*Problem:*
Every line in the data below that includes "wieder" belongs in the answer, copied as it stands.
╭─ Supplied entries
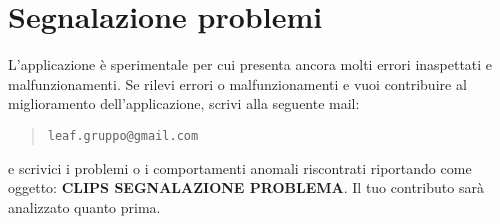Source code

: \documentclass[../ClipsManualeUtente.tex]{subfiles}
\begin{document}
\section{Segnalazione problemi}
	L'applicazione è sperimentale per cui presenta ancora molti errori inaspettati e malfunzionamenti. Se rilevi errori o malfunzionamenti e vuoi contribuire al miglioramento dell'applicazione, scrivi alla seguente mail:
	\begin{quote}
		\centering
		\verb|leaf.gruppo@gmail.com|
	\end{quote}
	e scrivici i problemi o i comportamenti anomali riscontrati riportando come oggetto: \textbf{CLIPS SEGNALAZIONE PROBLEMA}.
	Il tuo contributo sarà analizzato quanto prima.
\end{document}
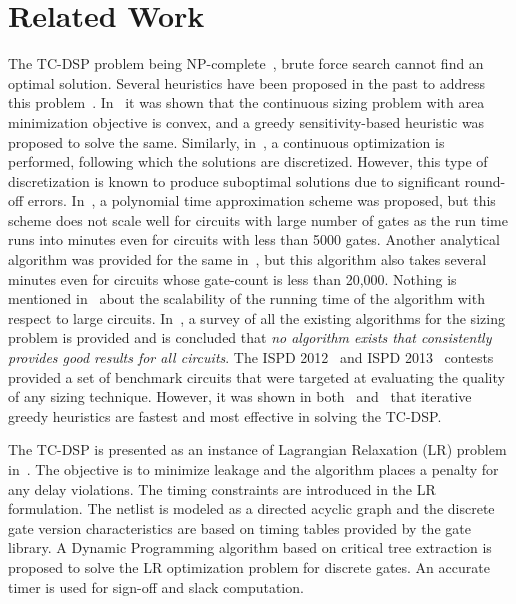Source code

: \section{Related Work}
\label{sec:related-work}
\noindent The TC-DSP problem being NP-complete~\cite{feng:09}, brute force search cannot find an optimal solution. Several heuristics have been proposed in the past to address this problem~\cite{feng:09,wu:08,fishburn:85,sundarajan:99,liu:10,hu:12, mok:12,coudert:97}. 
In~\cite{fishburn:85} it was shown that the continuous sizing problem 
with area minimization objective is convex, and a greedy sensitivity-based 
heuristic was proposed to solve the same. Similarly, in~\cite{sundarajan:99}, 
a continuous optimization is performed, following which the solutions are 
discretized. However, this type of discretization is known to produce 
suboptimal solutions due to significant round-off errors. In~\cite{feng:09}, 
a polynomial time approximation scheme was proposed, but this scheme does not 
scale well for circuits with large number of gates as the run time runs into minutes even for circuits with less than 5000 gates. Another analytical algorithm was provided for the same 
in~\cite{liu:10}, but this algorithm also takes several minutes even for 
circuits whose gate-count is less than 20,000. Nothing is mentioned in~\cite{liu:10} about the scalability of the running time of the algorithm with respect to large circuits. In~\cite{mok:12}, a survey 
of all the existing algorithms for the sizing problem is provided and is concluded 
that {\em no algorithm exists that consistently provides good results for all circuits}. The ISPD 2012~\cite{ispdcontest1} and ISPD 2013~\cite{ispdcontest2} contests provided a set of benchmark circuits that were targeted at evaluating the quality of any sizing technique. 
However, it was shown in both~\cite{hu:12} and~\cite{mok:12} that iterative 
greedy heuristics are fastest and most effective in solving the TC-DSP. 

The TC-DSP is presented as an instance of Lagrangian Relaxation (LR) problem in~\cite{Hu:11}. The objective is to minimize leakage and the algorithm places a penalty for any delay violations. The timing constraints are introduced in the LR formulation.  The netlist is modeled as a directed acyclic graph and the discrete gate version characteristics are based
on timing tables provided by the gate library. A Dynamic Programming algorithm
based on critical tree extraction is proposed to solve the LR optimization problem for discrete gates. An accurate timer is used for sign-off and slack computation.
 
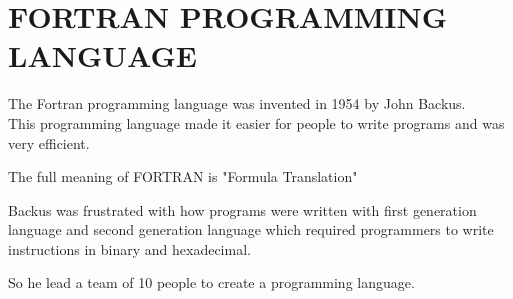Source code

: \documentclass{article}
\begin{document}
	\section*{FORTRAN PROGRAMMING LANGUAGE}
	The Fortran programming language was invented in 1954 by John Backus.\\
	This programming language made it easier for people to write programs and was very efficient.
	
	The full meaning of FORTRAN is "Formula Translation"
	
	Backus was frustrated with how programs were written with first generation language and second generation language which required programmers to write instructions in binary and hexadecimal.
	
	So he lead a team of 10 people to create a programming language.
	  
\end{document}
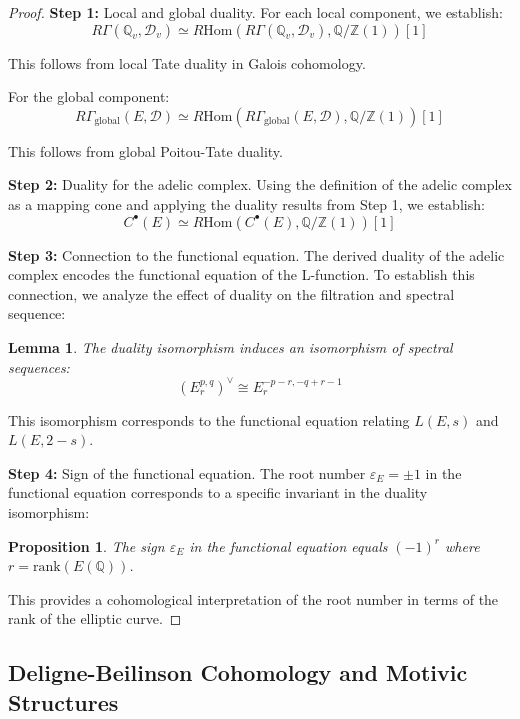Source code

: \documentclass{article}
\theoremstyle{plain}
\newtheorem{proposition}[theorem]{Proposition}
\newtheorem{lemma}[theorem]{Lemma}
\theoremstyle{definition}
\theoremstyle{remark}
\begin{document}
\begin{proof}

\textbf{Step 1:} Local and global duality.
For each local component, we establish:
\[
R\Gamma(\mathbb{Q}_v, \mathcal{D}_v) \simeq R\text{Hom}(R\Gamma(\mathbb{Q}_v, \mathcal{D}_v), \mathbb{Q}/\mathbb{Z}(1))[1]
\]

This follows from local Tate duality in Galois cohomology.

For the global component:
\[
R\Gamma_{\text{global}}(E, \mathcal{D}) \simeq R\text{Hom}(R\Gamma_{\text{global}}(E, \mathcal{D}), \mathbb{Q}/\mathbb{Z}(1))[1]
\]

This follows from global Poitou-Tate duality.
\vspace{.3cm} 

\textbf{Step 2:} Duality for the adelic complex.
Using the definition of the adelic complex as a mapping cone and applying the duality results from Step 1, we establish:
\[
C^\bullet(E) \simeq R\text{Hom}(C^\bullet(E), \mathbb{Q}/\mathbb{Z}(1))[1]
\]

\textbf{Step 3:} Connection to the functional equation.
The derived duality of the adelic complex encodes the functional equation of the L-function. To establish this connection, we analyze the effect of duality on the filtration and spectral sequence:

\begin{lemma}
The duality isomorphism induces an isomorphism of spectral sequences:
\[
(E_r^{p,q})^\vee \cong E_r^{-p-r,-q+r-1}
\]
\end{lemma}

This isomorphism corresponds to the functional equation relating $L(E, s)$ and $L(E, 2 - s)$.
\vspace{.3cm} 

\textbf{Step 4:} Sign of the functional equation.
The root number $\varepsilon_E = \pm1$ in the functional equation corresponds to a specific invariant in the duality isomorphism:

\begin{proposition}
The sign $\varepsilon_E$ in the functional equation equals $(-1)^r$ where $r = \text{rank}(E(\mathbb{Q}))$.
\end{proposition}

This provides a cohomological interpretation of the root number in terms of the rank of the elliptic curve.
\end{proof}

\subsection{Deligne-Beilinson Cohomology and Motivic Structures}
\end{document}
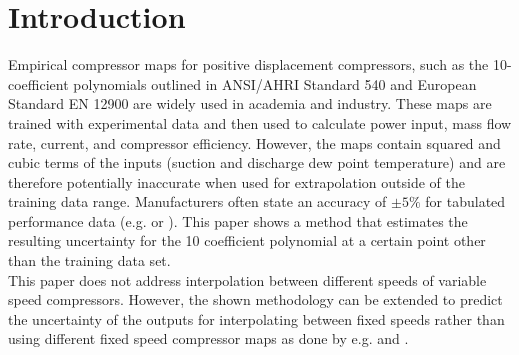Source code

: \section{Introduction}
\label{sec:introduction}
Empirical compressor maps for positive displacement compressors, such as the 10-coefficient polynomials outlined in ANSI/AHRI Standard 540 \cite{AHRI:540} and European Standard EN 12900 \cite{CEN:2013}  are widely used in academia and industry.  These maps are trained with experimental data and then used to calculate power input, mass flow rate, current, and compressor efficiency.  However, the maps contain squared and cubic terms of the inputs (suction and discharge dew point temperature) and are therefore potentially inaccurate when used for extrapolation outside of the training data range. Manufacturers often state an accuracy of $\pm 5 \%$ for tabulated performance data (e.g. \cite{emerson:2006} or \cite{bristol:2015}). 
This paper shows a method that estimates the resulting uncertainty for the 10 coefficient polynomial at a certain point other than the training data set. \\
This paper does not address interpolation between different speeds of variable speed compressors. However, the shown methodology can be extended to predict the uncertainty of the outputs for interpolating between fixed speeds rather than using different fixed speed compressor maps as done by e.g.  \cite{shen:2014} and \cite{caskey:2012}.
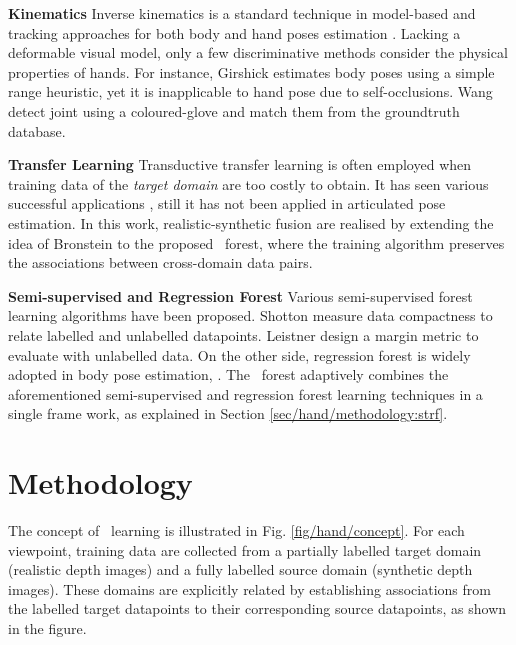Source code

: \noindent\textbf{Kinematics}   
Inverse kinematics is a standard technique in model-based and tracking approaches for both body \cite{Yao2012, Pons-Moll2011} and hand poses estimation \cite{LaGorce2011, Oikonomidis2012, Stenger2006}. Lacking a deformable visual model, only a few discriminative methods consider the physical properties of hands. For instance, Girshick \etal \cite{Girshick2011} estimates body poses using a simple range heuristic, yet it is inapplicable to hand pose due to self-occlusions.  
Wang \etal \cite{Wang2009} detect joint using a coloured-glove and match them from the groundtruth database. 

\noindent\textbf{Transfer Learning} 
Transductive transfer learning is often employed when training data of the \emph{target domain} are too costly to obtain. It has seen various successful applications \cite{Pan2010}, still it has not been applied in articulated pose estimation. In this work, realistic-synthetic fusion are realised by extending the idea of Bronstein \etal \cite{Bronstein2010} to the proposed \STR\ forest, where the training algorithm preserves the associations between cross-domain data pairs.

\noindent\textbf{Semi-supervised and Regression Forest} Various semi-supervised forest learning algorithms have been proposed. Shotton \etal \cite{Shotton2013} measure data compactness to relate labelled and unlabelled datapoints. Leistner \etal \cite{Leistner2009} design a margin metric to evaluate with unlabelled data. On the other side, regression forest is widely adopted in body pose estimation, \eg \cite{Girshick2011, Sun2012}. The \STR\ forest adaptively combines the aforementioned semi-supervised and regression forest learning techniques in a single frame work, as explained in Section \ref{sec/hand/methodology:strf}.


\section{Methodology}

The concept of \STR\ learning is illustrated in Fig. \ref{fig/hand/concept}. 
For each viewpoint, training data are collected from a partially labelled target domain (realistic depth images) and a fully labelled source domain (synthetic depth images). These domains are explicitly related by establishing associations from the labelled target datapoints to their corresponding source datapoints, as shown in the figure. 

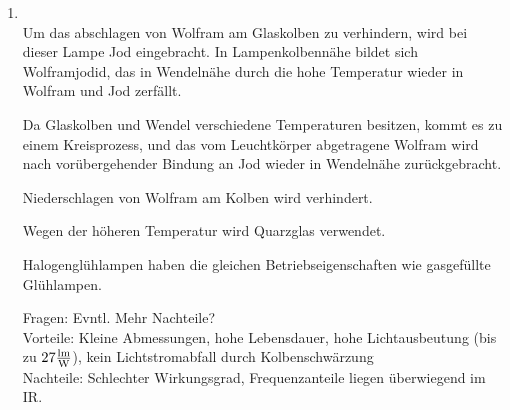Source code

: \begin{enumerate}
    \item   {}\\
    
    Um das abschlagen von Wolfram am Glaskolben zu verhindern, wird bei dieser Lampe Jod eingebracht. In Lampenkolbennähe bildet
    sich Wolframjodid, das in Wendelnähe durch die hohe Temperatur wieder in Wolfram und
    Jod zerfällt.
    
    Da Glaskolben und Wendel verschiedene Temperaturen besitzen, kommt es zu einem
    Kreisprozess, und das vom Leuchtkörper abgetragene Wolfram wird nach vorübergehender
    Bindung an Jod wieder in Wendelnähe zurückgebracht.
    
    Niederschlagen von Wolfram am Kolben wird verhindert.
    
    Wegen der höheren Temperatur wird Quarzglas verwendet.
    
    Halogenglühlampen haben die gleichen Betriebseigenschaften wie gasgefüllte Glühlampen.

            Fragen: Evntl. Mehr Nachteile?\\
            Vorteile: Kleine Abmessungen, hohe Lebensdauer, hohe Lichtausbeutung (bis zu $27\frac{\textnormal{lm}}{\textnormal{W}}$), kein Lichtstromabfall durch Kolbenschwärzung\\
            Nachteile: Schlechter Wirkungsgrad, Frequenzanteile liegen überwiegend im IR.
\end{enumerate}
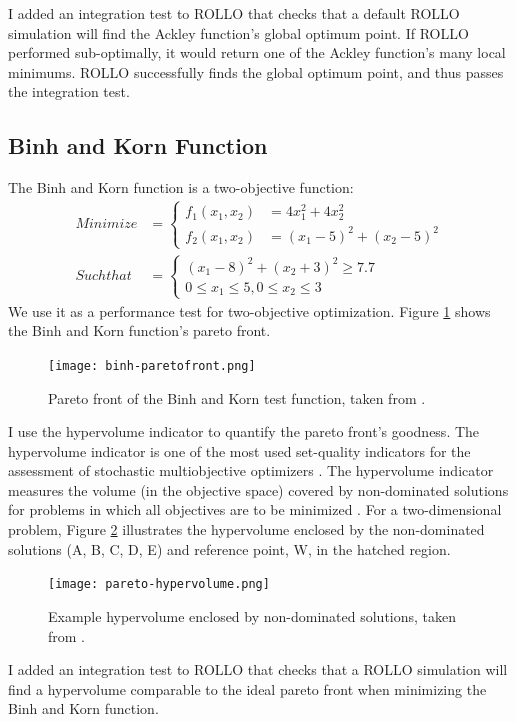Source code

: I added an integration test to \gls{ROLLO} that checks that a default \gls{ROLLO} 
simulation will find the Ackley function's global optimum point. 
If \gls{ROLLO} performed sub-optimally, it would return one of the Ackley 
function's many local minimums. 
\gls{ROLLO} successfully finds the global optimum point, and thus passes the 
integration test. 

\subsection{Binh and Korn Function}
The Binh and Korn function \cite{binh_mobes_1997} is a two-objective function:
\begin{align}
    Minimize &= \begin{cases}
        f_1 (x_1,x_2) &= 4x_1^2+4x_2^2 \\
        f_2 (x_1,x_2) &= (x_1-5)^2 + (x_2-5)^2 
    \end{cases} \\
    Such that &= \begin{cases}
        (x_1-8)^2 + (x_2+3)^2 \geq 7.7 \nonumber \\
        0 \leq x_1 \leq 5, 0 \leq x_2 \leq 3 \nonumber
    \end{cases}
\end{align}
We use it as a performance test for two-objective optimization.
Figure \ref{fig:binh_paretofront} shows the Binh and Korn function's pareto front.
\begin{figure}[]
    \centering
    \texttt{[image: binh-paretofront.png]} 
    \caption{Pareto front of the Binh and Korn test function, taken from 
    \cite{bassi_statistics_2018}. }
    \label{fig:binh_paretofront}
\end{figure}
I use the hypervolume indicator to quantify the pareto front's goodness. 
The hypervolume indicator is one of the most used set-quality indicators for the 
assessment of stochastic multiobjective optimizers \cite{guerreiro_hypervolume_2020}.
The hypervolume indicator measures the volume (in the objective space) covered by 
non-dominated solutions for problems in which all objectives are to be 
minimized \cite{deb_multi-objective_2001}. 
For a two-dimensional problem, Figure \ref{fig:pareto_hypervolume} illustrates the 
hypervolume enclosed by the non-dominated solutions (A, B, C, D, E) and reference 
point, W, in the hatched region. 
\begin{figure}[]
    \centering
    \texttt{[image: pareto-hypervolume.png]} 
    \caption{Example hypervolume enclosed by non-dominated solutions, taken from 
    \cite{deb_multi-objective_2001}.}
    \label{fig:pareto_hypervolume}
\end{figure}
I added an integration test to ROLLO that checks that a ROLLO simulation will 
find a hypervolume comparable to the ideal pareto front when minimizing the
Binh and Korn function. 

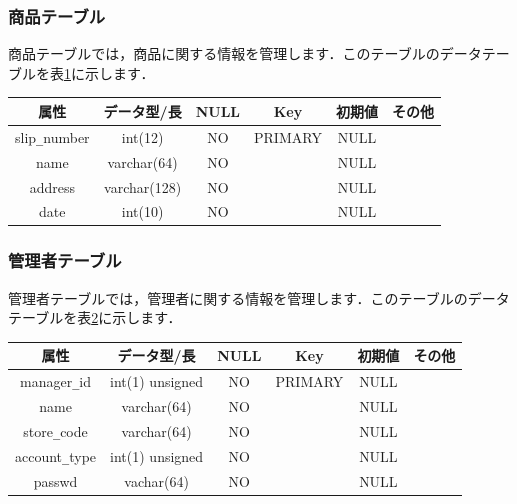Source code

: \documentclass[a4j,titlepage]{jarticle}
\begin{document}
\subsubsection{商品テーブル}
商品テーブルでは，商品に関する情報を管理します．このテーブルのデータテーブルを表\ref{goodsTable}に示します．
\begin{table}[htb]
  \label{goodsTable}
  \begin{center}
    \begin{tabular}{|c|c|c|c|c|c|} \hline
      属性 & データ型/長 & NULL & Key & 初期値 & その他 \\ \hline \hline
      slip\verb|_|number & int(12) & NO & PRIMARY  & NULL & \\ \hline
      name & varchar(64) & NO &   & NULL & \\ \hline
      address & varchar(128) & NO &   & NULL & \\ \hline
      date & int(10) & NO &   & NULL & \\ \hline
    \end{tabular}
  \end{center}
\end{table}

\subsubsection{管理者テーブル}
管理者テーブルでは，管理者に関する情報を管理します．このテーブルのデータテーブルを表\ref{managerTable}に示します．
\begin{table}[htb]
  \label{managerTable}
  \begin{center}
    \begin{tabular}{|c|c|c|c|c|c|} \hline
      属性 & データ型/長 & NULL & Key & 初期値 & その他 \\ \hline \hline
      manager\verb|_|id & int(1) unsigned & NO & PRIMARY & NULL & \\ \hline
      name & varchar(64) & NO &   & NULL & \\ \hline
      store\verb|_|code & varchar(64) & NO &   & NULL & \\ \hline
      account\verb|_|type & int(1) unsigned & NO &   & NULL & \\ \hline
      passwd & vachar(64) & NO &   & NULL & \\ \hline
    \end{tabular}
  \end{center}
\end{table}
\end{document}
╰─
*Response:*
    sich Wolframjodid, das in Wendelnähe durch die hohe Temperatur wieder in Wolfram und
    Bindung an Jod wieder in Wendelnähe zurückgebracht.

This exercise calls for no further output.